This is me at Senior Prom. Age 17. It's hard to believe that was 13 years ago.
PS we are all wearing dresses. Very important note to make. Clearly.
I don't remember my 20th birthday, at all, which is pretty odd for me. I'm sure it was important, you know no longer being a teenager, but I don't think I did anything too special. Strange. I love birthdays. I love birthdays more than any self-respecting 17 year old (seen above) should. I've been writing these lists for awhile, not quite an era, and this might be the year I crossed off the least amount of stuff. But you know what? SIMS .SINS. (Thanks, Kate, for teaching me this totally hip phrase. "Sorry I'm Not Sorry." Also thanks for correcting me on my terrible acronym)
Year 29 has been a hard one.
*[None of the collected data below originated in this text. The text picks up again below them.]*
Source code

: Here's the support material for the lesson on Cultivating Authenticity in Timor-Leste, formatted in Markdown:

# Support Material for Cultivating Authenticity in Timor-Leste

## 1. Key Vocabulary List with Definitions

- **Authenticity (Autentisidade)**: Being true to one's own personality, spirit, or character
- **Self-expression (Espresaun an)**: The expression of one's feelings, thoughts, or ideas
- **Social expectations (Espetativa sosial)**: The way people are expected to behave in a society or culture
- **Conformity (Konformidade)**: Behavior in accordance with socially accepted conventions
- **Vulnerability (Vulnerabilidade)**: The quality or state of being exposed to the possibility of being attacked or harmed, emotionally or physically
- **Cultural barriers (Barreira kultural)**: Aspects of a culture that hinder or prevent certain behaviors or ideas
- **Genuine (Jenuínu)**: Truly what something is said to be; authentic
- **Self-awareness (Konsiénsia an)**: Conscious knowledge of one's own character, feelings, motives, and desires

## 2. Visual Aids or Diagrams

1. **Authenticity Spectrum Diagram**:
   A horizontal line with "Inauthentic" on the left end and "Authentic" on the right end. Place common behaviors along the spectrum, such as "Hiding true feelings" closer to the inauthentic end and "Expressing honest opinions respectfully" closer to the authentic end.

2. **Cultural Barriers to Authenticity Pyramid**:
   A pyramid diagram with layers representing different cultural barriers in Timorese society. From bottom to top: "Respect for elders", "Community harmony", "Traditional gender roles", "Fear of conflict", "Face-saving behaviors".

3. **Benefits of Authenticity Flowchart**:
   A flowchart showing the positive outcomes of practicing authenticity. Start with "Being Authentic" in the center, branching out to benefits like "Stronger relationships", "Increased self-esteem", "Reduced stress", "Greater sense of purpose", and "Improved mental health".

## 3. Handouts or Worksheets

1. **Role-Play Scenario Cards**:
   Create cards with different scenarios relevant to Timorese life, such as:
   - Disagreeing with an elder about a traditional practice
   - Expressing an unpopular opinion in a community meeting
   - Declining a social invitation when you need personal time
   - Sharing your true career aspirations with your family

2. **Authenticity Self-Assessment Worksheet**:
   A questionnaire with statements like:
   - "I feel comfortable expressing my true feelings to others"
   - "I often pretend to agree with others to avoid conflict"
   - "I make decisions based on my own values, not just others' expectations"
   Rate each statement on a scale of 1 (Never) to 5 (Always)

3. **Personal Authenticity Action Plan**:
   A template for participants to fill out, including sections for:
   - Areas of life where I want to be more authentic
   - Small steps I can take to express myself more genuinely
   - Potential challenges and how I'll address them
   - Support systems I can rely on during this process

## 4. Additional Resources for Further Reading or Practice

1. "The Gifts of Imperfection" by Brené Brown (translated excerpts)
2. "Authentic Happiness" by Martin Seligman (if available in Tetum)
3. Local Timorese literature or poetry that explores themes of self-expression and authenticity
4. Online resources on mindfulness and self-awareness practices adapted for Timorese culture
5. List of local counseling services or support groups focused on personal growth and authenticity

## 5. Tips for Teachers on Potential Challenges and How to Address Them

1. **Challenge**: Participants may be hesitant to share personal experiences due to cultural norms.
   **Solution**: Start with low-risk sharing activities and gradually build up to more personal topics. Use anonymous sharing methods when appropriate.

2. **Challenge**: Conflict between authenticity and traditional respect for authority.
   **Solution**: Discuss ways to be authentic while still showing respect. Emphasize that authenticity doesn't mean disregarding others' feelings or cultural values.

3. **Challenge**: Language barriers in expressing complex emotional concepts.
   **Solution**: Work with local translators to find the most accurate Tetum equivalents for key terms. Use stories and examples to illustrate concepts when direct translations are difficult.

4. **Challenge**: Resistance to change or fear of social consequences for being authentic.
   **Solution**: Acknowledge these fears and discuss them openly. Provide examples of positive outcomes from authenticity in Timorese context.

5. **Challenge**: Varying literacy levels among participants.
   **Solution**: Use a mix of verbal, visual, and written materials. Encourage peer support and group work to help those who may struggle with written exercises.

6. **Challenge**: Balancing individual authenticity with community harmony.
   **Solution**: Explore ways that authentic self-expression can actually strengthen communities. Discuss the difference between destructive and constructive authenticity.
I can't pin down a particular part of it that made it that way, but to be honest, it wasn't the kind of year where I wrapped it up a with a smiley summary. I hope I don't sound ungrateful, because there were so many incredible moments of pride in this finale year.  So many. I think that this year felt so heavy because I really learned so much. And hot damn learning is hard.
They weren't the kind of life lessons that come with a great post about a sunburn on a Sunday where I ate beetles for the first time on a picnic blanket in a sea of lilac bushes (that didn't happen, but maybe "eat bugs" should be on list 30. I assume the life lesson would be don't eat beetles or be sure to wear sunscreen.) It wasn't a story kind of lesson learning, but rather the kind of learning that's hard to own up to. It was the kind of learning  Mrs. Larry never really explained to me.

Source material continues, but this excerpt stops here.